His work is perhaps best described as a kind of material storytelling where objects come to stand in for absent subjects, whether that be a person, a friendship, a place, even a story
It feels right to begin with this image of a frost kissed rose at the bottom of the world. Or rather, it feels right to begin with this story about the image of a frost-kissed rose, for I realise now that it echoes another story told through a photograph of a garden – a photograph I was first introduced to as one half of Daegan’s work Bleached Terraces (2017), shown as part of The Tomorrow People at the Adam Art Gallery last year. During his first weeks in residence as the Olivia Spencer Bower Award recipient for 2017, Daegan spent time going through Spencer Bower’s archive at Christchurch Art Gallery (I should note that he refers to her rather cosily as Olivia, as though they are close friends). It was here that he came across a photograph of her home, the front garden oddly planted with springy alpine tussocks. The story goes that after mentioning to a friend – the potter Yvonne Rust – that she would love to grow these mountain plants in her city garden, Rust journeyed to Arthur’s Pass to dig some up for her, driving them back to Christchurch and planting them in her friend’s front yard. “It’s just such a good story, it made me wonder who is this lady? Who is this wonderful, wild person? At my pottery club last year, they were telling me how Yvonne used to fire her own ceramics in her garden. It was basically just a big bonfire and she would smother the whole neighbourhood in dark, black smoke and just wouldn’t care. She was such a badass. But she was also really interested in community and in teaching, so it’s really the stories, it’s her as a person. I see my grandmother in her. I just wanted to know more about her.”

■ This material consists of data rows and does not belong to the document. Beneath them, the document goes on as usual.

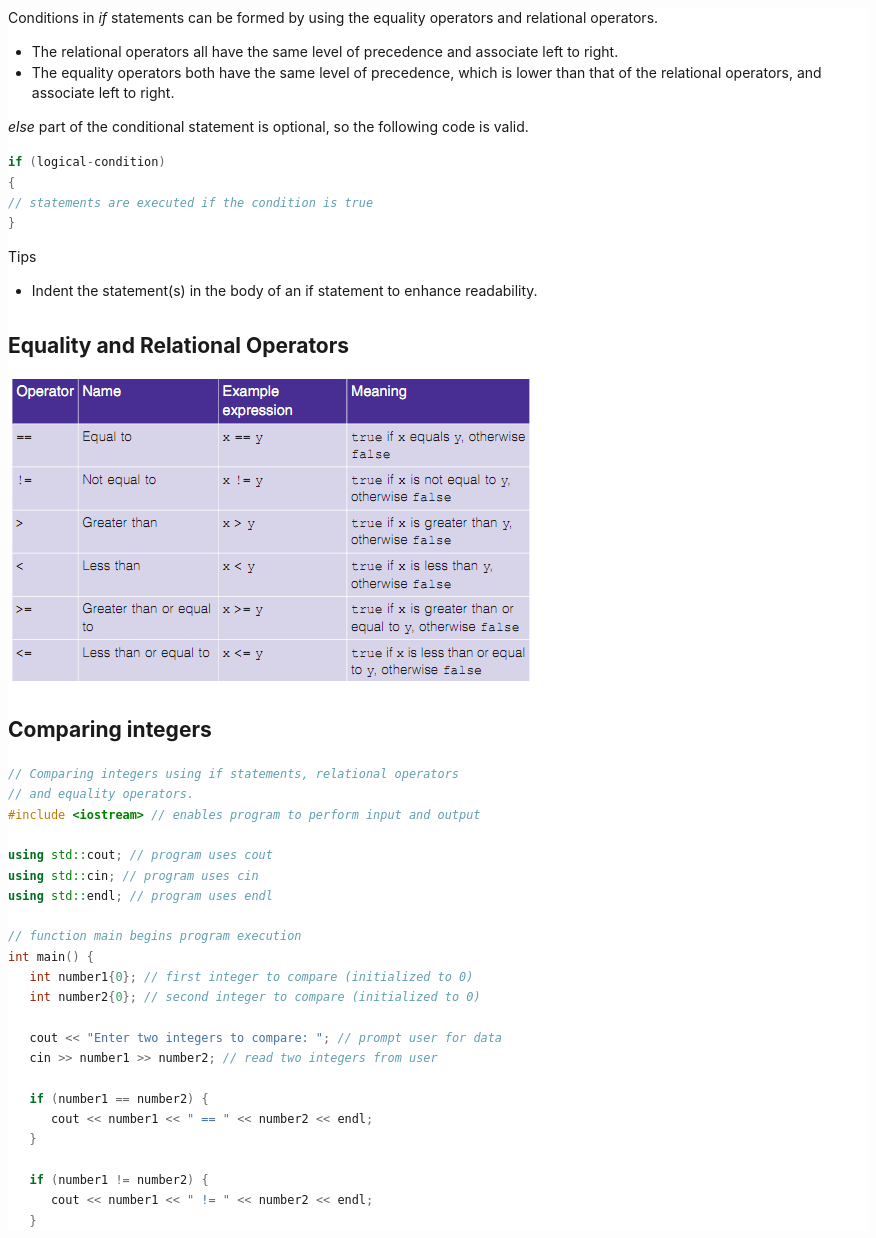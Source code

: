 Conditions in *if* statements can be formed by using the equality operators and relational operators.
- The relational operators all have the same level of precedence and associate left to right.
- The equality operators both have the same level of precedence, which is lower than that of the relational operators, and associate left to right.

*else* part of the conditional statement is optional, so the following code is valid.
```c
if (logical-condition)
{
// statements are executed if the condition is true
}
```

Tips

- Indent the statement(s) in the body of an if statement to enhance readability.

## Equality and Relational Operators

![relational operators](../img/relational_operators.png)

## Comparing integers


```c++
// Comparing integers using if statements, relational operators
// and equality operators.
#include <iostream> // enables program to perform input and output

using std::cout; // program uses cout
using std::cin; // program uses cin
using std::endl; // program uses endl

// function main begins program execution
int main() {
   int number1{0}; // first integer to compare (initialized to 0)
   int number2{0}; // second integer to compare (initialized to 0)
   
   cout << "Enter two integers to compare: "; // prompt user for data
   cin >> number1 >> number2; // read two integers from user

   if (number1 == number2) {
      cout << number1 << " == " << number2 << endl;
   }

   if (number1 != number2) {
      cout << number1 << " != " << number2 << endl;
   }

```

This nonchalant blend of stories feels an apt introduction to Daegan, whose work sprawls across all manner of media: photographs, ceramics, video, archival objects and loaned works by other artists. The second half of Bleached Terraces, for example, was a “bonkers” ceramic werewolf jug by Rust, loaned from Christchurch Art Gallery, shown on a shelf along with the photograph of Spencer Bower’s garden. His work is perhaps best described as a kind of material storytelling where objects come to stand in for absent subjects, whether that be a person, a friendship, a place, even a story. “I've always been interested in stories and storytelling,” Daegan tells me. “I'm dyslexic, and as a child was I terrified of reading but I loved books, so I would formulate my own stories by looking at the pictures…as a grown-up, I’m such a terrible storyteller. I know what’s involved in a good story but when it comes to a social situation where I’m telling a story, I’m awful. Using photographs and objects, I can tell a story with those, and I also love it because it’s so much more open.”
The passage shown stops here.